■ ASSIGNMENT: Please report each line in the material below that includes "computer".

⁂

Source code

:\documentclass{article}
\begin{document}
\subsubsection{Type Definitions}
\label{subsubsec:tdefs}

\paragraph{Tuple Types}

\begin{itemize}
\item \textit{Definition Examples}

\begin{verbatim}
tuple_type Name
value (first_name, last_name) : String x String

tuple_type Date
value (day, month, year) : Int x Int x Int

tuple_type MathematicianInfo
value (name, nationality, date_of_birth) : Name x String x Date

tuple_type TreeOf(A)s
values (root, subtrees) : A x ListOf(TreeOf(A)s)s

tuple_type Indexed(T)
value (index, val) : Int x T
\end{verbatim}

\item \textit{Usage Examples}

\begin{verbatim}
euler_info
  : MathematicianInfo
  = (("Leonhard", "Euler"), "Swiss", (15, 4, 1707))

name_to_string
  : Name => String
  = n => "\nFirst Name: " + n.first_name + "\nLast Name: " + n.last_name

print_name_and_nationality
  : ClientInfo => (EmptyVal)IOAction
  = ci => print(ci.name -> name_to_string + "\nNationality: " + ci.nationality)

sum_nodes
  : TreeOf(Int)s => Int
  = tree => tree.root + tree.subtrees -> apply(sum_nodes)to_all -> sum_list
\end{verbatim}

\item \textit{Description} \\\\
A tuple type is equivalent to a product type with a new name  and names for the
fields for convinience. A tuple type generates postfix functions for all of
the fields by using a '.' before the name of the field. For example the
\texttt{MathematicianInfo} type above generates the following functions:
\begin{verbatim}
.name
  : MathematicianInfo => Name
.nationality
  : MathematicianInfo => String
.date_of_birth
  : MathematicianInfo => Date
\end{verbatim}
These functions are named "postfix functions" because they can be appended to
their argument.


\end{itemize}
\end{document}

⁂

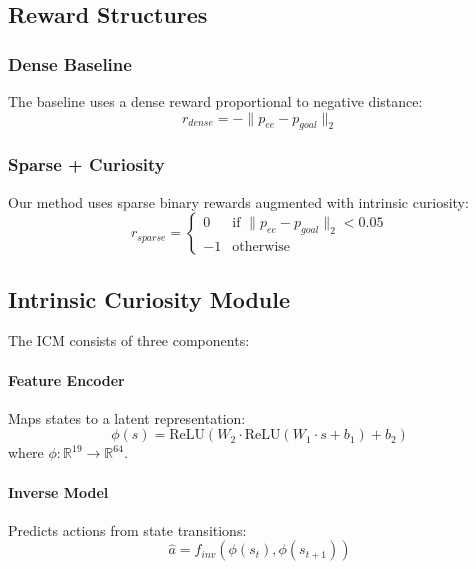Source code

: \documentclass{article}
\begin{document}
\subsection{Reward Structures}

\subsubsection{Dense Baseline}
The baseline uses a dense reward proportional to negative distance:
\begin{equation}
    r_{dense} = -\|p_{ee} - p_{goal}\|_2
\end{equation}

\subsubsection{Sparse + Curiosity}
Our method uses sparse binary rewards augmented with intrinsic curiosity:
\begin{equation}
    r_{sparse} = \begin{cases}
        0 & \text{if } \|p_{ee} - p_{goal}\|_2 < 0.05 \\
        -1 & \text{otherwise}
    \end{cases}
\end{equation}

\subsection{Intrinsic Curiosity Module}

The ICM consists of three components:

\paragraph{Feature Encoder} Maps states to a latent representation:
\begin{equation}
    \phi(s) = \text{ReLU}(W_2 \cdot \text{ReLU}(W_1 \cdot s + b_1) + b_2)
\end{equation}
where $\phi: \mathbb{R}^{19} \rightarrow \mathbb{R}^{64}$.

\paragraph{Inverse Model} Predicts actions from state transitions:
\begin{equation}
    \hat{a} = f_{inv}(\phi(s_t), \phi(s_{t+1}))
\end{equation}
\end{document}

⁂

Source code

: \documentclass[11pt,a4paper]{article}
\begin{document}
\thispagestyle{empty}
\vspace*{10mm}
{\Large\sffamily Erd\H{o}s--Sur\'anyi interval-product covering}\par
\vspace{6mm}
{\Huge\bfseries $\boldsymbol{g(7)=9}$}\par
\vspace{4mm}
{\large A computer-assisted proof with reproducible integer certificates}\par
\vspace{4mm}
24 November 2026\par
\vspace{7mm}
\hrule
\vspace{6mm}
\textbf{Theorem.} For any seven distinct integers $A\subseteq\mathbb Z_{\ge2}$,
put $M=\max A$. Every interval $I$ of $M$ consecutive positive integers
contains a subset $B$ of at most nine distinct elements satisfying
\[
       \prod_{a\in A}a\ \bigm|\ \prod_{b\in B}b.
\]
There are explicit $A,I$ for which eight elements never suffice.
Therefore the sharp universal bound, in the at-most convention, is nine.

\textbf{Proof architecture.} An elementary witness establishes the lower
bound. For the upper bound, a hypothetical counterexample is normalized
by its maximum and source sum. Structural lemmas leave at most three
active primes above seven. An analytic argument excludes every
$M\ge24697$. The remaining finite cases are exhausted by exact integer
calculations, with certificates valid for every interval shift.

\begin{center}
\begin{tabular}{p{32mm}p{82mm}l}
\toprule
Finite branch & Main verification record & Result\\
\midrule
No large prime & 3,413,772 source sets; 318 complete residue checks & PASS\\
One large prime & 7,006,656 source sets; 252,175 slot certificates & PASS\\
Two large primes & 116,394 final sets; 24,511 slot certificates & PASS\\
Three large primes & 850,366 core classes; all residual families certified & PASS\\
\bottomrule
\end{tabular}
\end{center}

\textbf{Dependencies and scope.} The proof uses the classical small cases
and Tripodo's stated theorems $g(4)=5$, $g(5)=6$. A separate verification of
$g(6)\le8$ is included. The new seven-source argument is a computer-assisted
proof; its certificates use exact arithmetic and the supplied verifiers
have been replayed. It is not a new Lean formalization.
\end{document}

⁂

■ EXERCISE ANSWER:
{\large A computer-assisted proof with reproducible integer certificates}\par
$g(6)\le8$ is included. The new seven-source argument is a computer-assisted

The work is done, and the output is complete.